◆ ACTION ITEM ◆
Looking at the entries underneath, work out how many lines contain "SymbolMapping". Write only that number.
---- LISTED RECORDS
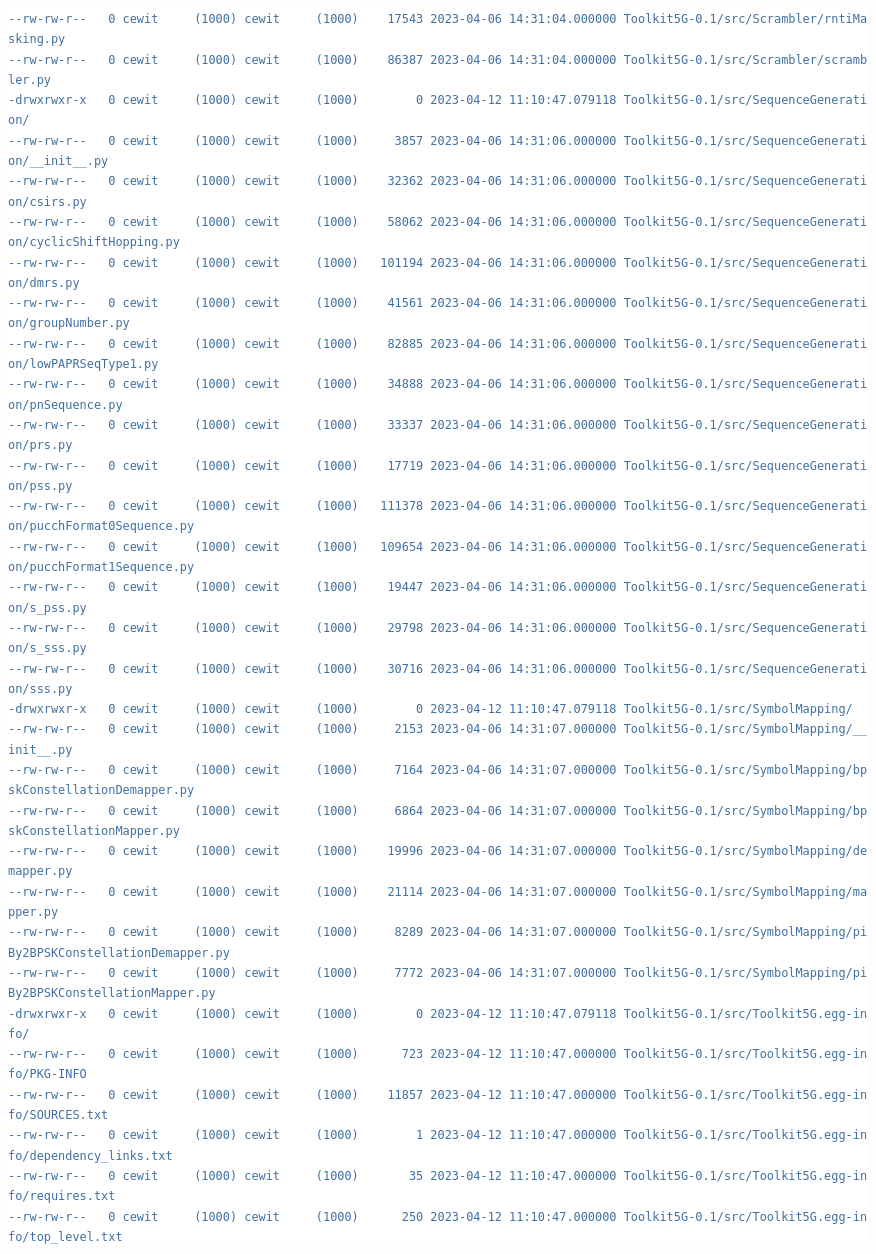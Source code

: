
 ```diff
--rw-rw-r--   0 cewit     (1000) cewit     (1000)    17543 2023-04-06 14:31:04.000000 Toolkit5G-0.1/src/Scrambler/rntiMasking.py
--rw-rw-r--   0 cewit     (1000) cewit     (1000)    86387 2023-04-06 14:31:04.000000 Toolkit5G-0.1/src/Scrambler/scrambler.py
-drwxrwxr-x   0 cewit     (1000) cewit     (1000)        0 2023-04-12 11:10:47.079118 Toolkit5G-0.1/src/SequenceGeneration/
--rw-rw-r--   0 cewit     (1000) cewit     (1000)     3857 2023-04-06 14:31:06.000000 Toolkit5G-0.1/src/SequenceGeneration/__init__.py
--rw-rw-r--   0 cewit     (1000) cewit     (1000)    32362 2023-04-06 14:31:06.000000 Toolkit5G-0.1/src/SequenceGeneration/csirs.py
--rw-rw-r--   0 cewit     (1000) cewit     (1000)    58062 2023-04-06 14:31:06.000000 Toolkit5G-0.1/src/SequenceGeneration/cyclicShiftHopping.py
--rw-rw-r--   0 cewit     (1000) cewit     (1000)   101194 2023-04-06 14:31:06.000000 Toolkit5G-0.1/src/SequenceGeneration/dmrs.py
--rw-rw-r--   0 cewit     (1000) cewit     (1000)    41561 2023-04-06 14:31:06.000000 Toolkit5G-0.1/src/SequenceGeneration/groupNumber.py
--rw-rw-r--   0 cewit     (1000) cewit     (1000)    82885 2023-04-06 14:31:06.000000 Toolkit5G-0.1/src/SequenceGeneration/lowPAPRSeqType1.py
--rw-rw-r--   0 cewit     (1000) cewit     (1000)    34888 2023-04-06 14:31:06.000000 Toolkit5G-0.1/src/SequenceGeneration/pnSequence.py
--rw-rw-r--   0 cewit     (1000) cewit     (1000)    33337 2023-04-06 14:31:06.000000 Toolkit5G-0.1/src/SequenceGeneration/prs.py
--rw-rw-r--   0 cewit     (1000) cewit     (1000)    17719 2023-04-06 14:31:06.000000 Toolkit5G-0.1/src/SequenceGeneration/pss.py
--rw-rw-r--   0 cewit     (1000) cewit     (1000)   111378 2023-04-06 14:31:06.000000 Toolkit5G-0.1/src/SequenceGeneration/pucchFormat0Sequence.py
--rw-rw-r--   0 cewit     (1000) cewit     (1000)   109654 2023-04-06 14:31:06.000000 Toolkit5G-0.1/src/SequenceGeneration/pucchFormat1Sequence.py
--rw-rw-r--   0 cewit     (1000) cewit     (1000)    19447 2023-04-06 14:31:06.000000 Toolkit5G-0.1/src/SequenceGeneration/s_pss.py
--rw-rw-r--   0 cewit     (1000) cewit     (1000)    29798 2023-04-06 14:31:06.000000 Toolkit5G-0.1/src/SequenceGeneration/s_sss.py
--rw-rw-r--   0 cewit     (1000) cewit     (1000)    30716 2023-04-06 14:31:06.000000 Toolkit5G-0.1/src/SequenceGeneration/sss.py
-drwxrwxr-x   0 cewit     (1000) cewit     (1000)        0 2023-04-12 11:10:47.079118 Toolkit5G-0.1/src/SymbolMapping/
--rw-rw-r--   0 cewit     (1000) cewit     (1000)     2153 2023-04-06 14:31:07.000000 Toolkit5G-0.1/src/SymbolMapping/__init__.py
--rw-rw-r--   0 cewit     (1000) cewit     (1000)     7164 2023-04-06 14:31:07.000000 Toolkit5G-0.1/src/SymbolMapping/bpskConstellationDemapper.py
--rw-rw-r--   0 cewit     (1000) cewit     (1000)     6864 2023-04-06 14:31:07.000000 Toolkit5G-0.1/src/SymbolMapping/bpskConstellationMapper.py
--rw-rw-r--   0 cewit     (1000) cewit     (1000)    19996 2023-04-06 14:31:07.000000 Toolkit5G-0.1/src/SymbolMapping/demapper.py
--rw-rw-r--   0 cewit     (1000) cewit     (1000)    21114 2023-04-06 14:31:07.000000 Toolkit5G-0.1/src/SymbolMapping/mapper.py
--rw-rw-r--   0 cewit     (1000) cewit     (1000)     8289 2023-04-06 14:31:07.000000 Toolkit5G-0.1/src/SymbolMapping/piBy2BPSKConstellationDemapper.py
--rw-rw-r--   0 cewit     (1000) cewit     (1000)     7772 2023-04-06 14:31:07.000000 Toolkit5G-0.1/src/SymbolMapping/piBy2BPSKConstellationMapper.py
-drwxrwxr-x   0 cewit     (1000) cewit     (1000)        0 2023-04-12 11:10:47.079118 Toolkit5G-0.1/src/Toolkit5G.egg-info/
--rw-rw-r--   0 cewit     (1000) cewit     (1000)      723 2023-04-12 11:10:47.000000 Toolkit5G-0.1/src/Toolkit5G.egg-info/PKG-INFO
--rw-rw-r--   0 cewit     (1000) cewit     (1000)    11857 2023-04-12 11:10:47.000000 Toolkit5G-0.1/src/Toolkit5G.egg-info/SOURCES.txt
--rw-rw-r--   0 cewit     (1000) cewit     (1000)        1 2023-04-12 11:10:47.000000 Toolkit5G-0.1/src/Toolkit5G.egg-info/dependency_links.txt
--rw-rw-r--   0 cewit     (1000) cewit     (1000)       35 2023-04-12 11:10:47.000000 Toolkit5G-0.1/src/Toolkit5G.egg-info/requires.txt
--rw-rw-r--   0 cewit     (1000) cewit     (1000)      250 2023-04-12 11:10:47.000000 Toolkit5G-0.1/src/Toolkit5G.egg-info/top_level.txt
```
--------
◆ SOLUTION FOR THIS TASK ◆
8